The variability of parameters causes often a failure of the system. Reliability analysis (Failure mode and effects analysis) investigates the boundary violation of output due to input variability. The failure mechanisms of components are known in the specification for the product development. They are identified by measurement, field data collection, material data, customer-specifications etc. In the simulation, the satisfaction of all product specifications is defined as constraints of the simulation results. The system reliability is given, if all constraints scatter insight the defined boundaries. Although a nominal parameter simulation shows that all values of the constraints are located in reliable boundaries, the system reliability however cannot be warranted due to input variability. A part of the constraints variability, which violates the defined boundaries, is called the failure probability of the solution. Reliability analysis computes the failure probability of the single components and also of the total system at a given time point.

===Meta-modeling===

Meta-modeling is the combination of Surrogate model and Physics-informed neural networks which is a process to win the mathematical relationship between input and output parameters. The new way of modeling is any mix of some imperfect data and some imperfect physical components getting accurate meta-model for real-time computing.

===Fatigue life prediction===

Predicting fatigue (material) has been one of the most important problems in design engineering for reliability and quality. They have several practical uses: rapid design optimization during development phase of a product and predicting field use limits as well as failure analysis of product returned from the field or failed in qualification test. Fatigue analysis focus on the thermal and mechanical failure mechanism. Most fatigue failure can be attributed to thermo-mechanical stresses caused by differences in the coefficient of thermal and mechanical expansion. The fatigue failures will occur when the component experiences cyclic stresses and strains that produce permanent damage.
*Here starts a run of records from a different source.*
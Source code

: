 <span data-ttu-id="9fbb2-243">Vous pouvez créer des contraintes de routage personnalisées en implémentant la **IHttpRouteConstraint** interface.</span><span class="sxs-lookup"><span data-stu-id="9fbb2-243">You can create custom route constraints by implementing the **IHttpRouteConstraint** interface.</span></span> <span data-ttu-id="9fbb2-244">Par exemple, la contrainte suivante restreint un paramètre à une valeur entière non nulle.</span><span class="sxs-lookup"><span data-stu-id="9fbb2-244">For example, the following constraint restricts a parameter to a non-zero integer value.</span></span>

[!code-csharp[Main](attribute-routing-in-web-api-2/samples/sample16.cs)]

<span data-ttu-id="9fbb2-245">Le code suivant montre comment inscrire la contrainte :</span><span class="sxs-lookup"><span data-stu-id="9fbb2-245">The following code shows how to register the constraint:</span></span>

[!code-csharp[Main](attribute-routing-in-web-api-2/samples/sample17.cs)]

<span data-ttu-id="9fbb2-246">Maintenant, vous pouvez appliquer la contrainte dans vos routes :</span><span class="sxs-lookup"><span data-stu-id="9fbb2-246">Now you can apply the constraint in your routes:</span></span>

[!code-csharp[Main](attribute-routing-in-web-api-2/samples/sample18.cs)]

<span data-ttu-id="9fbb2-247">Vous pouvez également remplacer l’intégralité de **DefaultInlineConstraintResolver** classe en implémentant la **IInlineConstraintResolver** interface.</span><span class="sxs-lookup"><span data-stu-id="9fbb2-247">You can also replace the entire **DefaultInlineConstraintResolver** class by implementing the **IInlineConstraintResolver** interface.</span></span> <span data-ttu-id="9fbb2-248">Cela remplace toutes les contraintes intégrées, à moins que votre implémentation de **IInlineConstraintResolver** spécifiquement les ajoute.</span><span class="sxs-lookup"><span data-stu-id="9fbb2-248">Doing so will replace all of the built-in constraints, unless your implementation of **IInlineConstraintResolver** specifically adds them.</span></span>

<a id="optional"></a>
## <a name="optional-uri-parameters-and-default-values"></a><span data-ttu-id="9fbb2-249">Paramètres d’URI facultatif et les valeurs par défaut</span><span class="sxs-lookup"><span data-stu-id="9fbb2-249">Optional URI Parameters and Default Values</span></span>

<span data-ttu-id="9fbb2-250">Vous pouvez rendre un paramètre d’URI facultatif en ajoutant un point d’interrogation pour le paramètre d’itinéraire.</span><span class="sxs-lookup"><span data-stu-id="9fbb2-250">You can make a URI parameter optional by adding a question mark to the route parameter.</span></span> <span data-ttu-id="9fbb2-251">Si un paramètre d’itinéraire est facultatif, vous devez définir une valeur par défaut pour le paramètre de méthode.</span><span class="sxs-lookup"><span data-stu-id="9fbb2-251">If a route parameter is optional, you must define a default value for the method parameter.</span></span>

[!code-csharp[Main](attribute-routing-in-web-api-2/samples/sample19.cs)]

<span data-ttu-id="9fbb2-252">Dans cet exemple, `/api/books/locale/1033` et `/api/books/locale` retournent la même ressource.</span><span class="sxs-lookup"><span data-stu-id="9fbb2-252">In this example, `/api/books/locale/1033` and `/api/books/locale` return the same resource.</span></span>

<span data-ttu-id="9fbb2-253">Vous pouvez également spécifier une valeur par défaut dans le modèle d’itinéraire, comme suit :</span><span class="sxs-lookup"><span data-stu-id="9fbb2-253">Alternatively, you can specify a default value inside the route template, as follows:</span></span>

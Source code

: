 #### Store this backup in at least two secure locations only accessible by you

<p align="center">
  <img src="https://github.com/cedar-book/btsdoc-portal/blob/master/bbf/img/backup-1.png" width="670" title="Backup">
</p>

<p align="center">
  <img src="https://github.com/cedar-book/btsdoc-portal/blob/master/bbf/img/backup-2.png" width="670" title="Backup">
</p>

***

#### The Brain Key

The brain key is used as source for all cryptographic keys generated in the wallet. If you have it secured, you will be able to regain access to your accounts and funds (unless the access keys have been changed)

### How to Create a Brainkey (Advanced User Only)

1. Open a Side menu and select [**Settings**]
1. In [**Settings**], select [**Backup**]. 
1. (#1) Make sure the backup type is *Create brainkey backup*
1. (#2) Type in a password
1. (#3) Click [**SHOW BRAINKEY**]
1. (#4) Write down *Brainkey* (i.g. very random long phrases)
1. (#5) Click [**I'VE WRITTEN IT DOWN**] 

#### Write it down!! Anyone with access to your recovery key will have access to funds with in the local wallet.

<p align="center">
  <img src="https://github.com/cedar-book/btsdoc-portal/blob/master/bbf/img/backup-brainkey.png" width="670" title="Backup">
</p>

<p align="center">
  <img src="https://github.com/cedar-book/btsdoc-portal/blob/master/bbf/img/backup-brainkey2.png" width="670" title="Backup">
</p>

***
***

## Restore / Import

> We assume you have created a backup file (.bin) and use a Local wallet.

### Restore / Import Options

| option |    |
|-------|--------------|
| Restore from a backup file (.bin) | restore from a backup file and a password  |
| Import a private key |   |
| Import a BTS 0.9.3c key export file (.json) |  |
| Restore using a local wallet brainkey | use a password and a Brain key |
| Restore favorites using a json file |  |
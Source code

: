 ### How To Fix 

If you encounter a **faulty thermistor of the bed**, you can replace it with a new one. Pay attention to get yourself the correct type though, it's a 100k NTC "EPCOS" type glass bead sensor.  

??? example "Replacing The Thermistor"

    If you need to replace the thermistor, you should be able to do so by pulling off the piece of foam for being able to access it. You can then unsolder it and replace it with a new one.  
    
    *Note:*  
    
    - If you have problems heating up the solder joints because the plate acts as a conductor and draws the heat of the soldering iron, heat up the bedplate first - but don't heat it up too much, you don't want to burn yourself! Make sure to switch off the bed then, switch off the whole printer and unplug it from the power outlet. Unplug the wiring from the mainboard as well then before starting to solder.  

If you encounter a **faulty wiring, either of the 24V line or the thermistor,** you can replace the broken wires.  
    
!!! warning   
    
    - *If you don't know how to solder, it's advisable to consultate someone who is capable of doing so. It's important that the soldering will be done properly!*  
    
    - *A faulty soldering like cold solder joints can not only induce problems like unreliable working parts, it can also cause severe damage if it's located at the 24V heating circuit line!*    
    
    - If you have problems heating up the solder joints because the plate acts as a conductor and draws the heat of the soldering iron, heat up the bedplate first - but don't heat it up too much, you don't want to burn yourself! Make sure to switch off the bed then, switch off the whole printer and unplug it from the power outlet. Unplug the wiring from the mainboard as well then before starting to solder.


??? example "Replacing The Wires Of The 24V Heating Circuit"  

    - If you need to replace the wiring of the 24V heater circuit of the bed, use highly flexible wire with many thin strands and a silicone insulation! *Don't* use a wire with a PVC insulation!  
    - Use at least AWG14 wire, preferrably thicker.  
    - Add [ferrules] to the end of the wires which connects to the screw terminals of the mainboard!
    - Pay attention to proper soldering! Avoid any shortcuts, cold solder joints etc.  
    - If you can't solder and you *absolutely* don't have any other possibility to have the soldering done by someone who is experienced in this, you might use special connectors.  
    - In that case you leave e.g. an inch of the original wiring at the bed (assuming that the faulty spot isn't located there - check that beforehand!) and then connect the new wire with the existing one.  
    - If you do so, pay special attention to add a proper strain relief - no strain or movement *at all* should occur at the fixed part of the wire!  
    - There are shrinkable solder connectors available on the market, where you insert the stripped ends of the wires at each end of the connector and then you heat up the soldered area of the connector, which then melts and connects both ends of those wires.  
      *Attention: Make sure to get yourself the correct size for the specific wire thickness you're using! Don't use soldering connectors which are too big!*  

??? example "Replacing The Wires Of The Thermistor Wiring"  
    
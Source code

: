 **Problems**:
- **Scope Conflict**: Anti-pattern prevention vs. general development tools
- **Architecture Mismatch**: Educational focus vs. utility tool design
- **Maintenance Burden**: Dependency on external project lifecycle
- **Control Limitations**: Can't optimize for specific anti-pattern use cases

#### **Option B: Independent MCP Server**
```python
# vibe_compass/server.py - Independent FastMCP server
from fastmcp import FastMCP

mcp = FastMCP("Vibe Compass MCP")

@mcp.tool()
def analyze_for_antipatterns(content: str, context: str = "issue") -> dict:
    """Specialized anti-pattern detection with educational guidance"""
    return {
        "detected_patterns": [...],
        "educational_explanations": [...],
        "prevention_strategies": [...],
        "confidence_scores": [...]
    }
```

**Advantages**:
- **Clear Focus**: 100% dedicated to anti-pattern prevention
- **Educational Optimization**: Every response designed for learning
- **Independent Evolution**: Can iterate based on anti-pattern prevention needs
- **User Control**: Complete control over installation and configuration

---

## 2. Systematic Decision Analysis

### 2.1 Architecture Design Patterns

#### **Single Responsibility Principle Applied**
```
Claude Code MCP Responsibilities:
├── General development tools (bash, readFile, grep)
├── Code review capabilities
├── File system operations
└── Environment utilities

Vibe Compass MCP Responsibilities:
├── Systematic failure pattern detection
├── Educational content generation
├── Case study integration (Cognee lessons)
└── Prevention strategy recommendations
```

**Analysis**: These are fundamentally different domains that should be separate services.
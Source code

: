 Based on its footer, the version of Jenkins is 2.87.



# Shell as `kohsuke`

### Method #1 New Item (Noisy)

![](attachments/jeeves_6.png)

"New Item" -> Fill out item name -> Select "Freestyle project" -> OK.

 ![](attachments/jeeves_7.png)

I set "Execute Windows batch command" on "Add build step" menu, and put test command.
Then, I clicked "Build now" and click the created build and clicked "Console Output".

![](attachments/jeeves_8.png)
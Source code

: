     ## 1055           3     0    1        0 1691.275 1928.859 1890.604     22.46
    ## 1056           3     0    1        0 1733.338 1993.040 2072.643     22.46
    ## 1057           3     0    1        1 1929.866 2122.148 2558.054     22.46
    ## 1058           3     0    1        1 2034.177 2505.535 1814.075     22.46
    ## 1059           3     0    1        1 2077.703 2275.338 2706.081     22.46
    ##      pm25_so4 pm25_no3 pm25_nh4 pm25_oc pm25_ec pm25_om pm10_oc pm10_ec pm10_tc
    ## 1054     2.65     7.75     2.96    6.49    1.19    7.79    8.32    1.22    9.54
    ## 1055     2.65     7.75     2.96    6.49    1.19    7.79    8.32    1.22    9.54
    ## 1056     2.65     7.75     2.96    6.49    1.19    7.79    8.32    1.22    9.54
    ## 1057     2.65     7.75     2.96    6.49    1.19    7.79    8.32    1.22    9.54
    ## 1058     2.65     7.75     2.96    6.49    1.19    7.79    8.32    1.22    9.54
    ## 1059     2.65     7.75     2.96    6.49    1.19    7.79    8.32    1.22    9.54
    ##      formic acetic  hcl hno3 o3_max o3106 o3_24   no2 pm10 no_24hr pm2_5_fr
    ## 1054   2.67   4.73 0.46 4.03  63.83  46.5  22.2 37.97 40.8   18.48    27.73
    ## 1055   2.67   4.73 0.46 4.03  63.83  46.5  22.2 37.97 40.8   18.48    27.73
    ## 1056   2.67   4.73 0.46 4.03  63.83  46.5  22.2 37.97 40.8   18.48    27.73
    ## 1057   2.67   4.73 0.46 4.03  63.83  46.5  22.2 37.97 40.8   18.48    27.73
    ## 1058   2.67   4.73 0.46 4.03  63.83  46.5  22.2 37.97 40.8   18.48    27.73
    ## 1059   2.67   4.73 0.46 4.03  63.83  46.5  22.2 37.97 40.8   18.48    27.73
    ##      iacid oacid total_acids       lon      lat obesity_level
===Multi-objective optimization===

In development process of technical products, there are frequently design problems with many evaluation goals or criteria as low cost, high quality, low noise etc. Design parameters have to be found to minimize all criteria. In contrast to a single optimization, there is another order structure between parameter and criteria spaces at a multi-objective Optimization. Criteria conflict each other. Trying to minimize a criterion, other criteria may be maximized. There is not only one solution, but also a Pareto optimal solution frontier. Multi-objective optimization finds all Pareto solutions automatically with a single run. The multiple decision making support tool is also available to select one best suitable solution from them.

===Robust design optimization===

Variability, uncertainty and tolerance have to be considered for design process of technical systems to assure the highly required quality and reliability. They are uncontrollable, unpredictable and cause the uncertainty satisfaction of the required product specifications. The design goal is assuring of the specified product functionalities in spite of unavoidable variability and uncertainty. The approach solving this problem is robust design of the product parameters in the early design process (Robust Parameter Design (RPD)). Thereby, optimal product parameters should be found. Within, the system behavior is robust and insensitive in spite of unavoidable variability. E.g. the consistent variability and uncertainty leads only to the smallest variability of the product characteristics. So, the required product specifications will be always satisfied.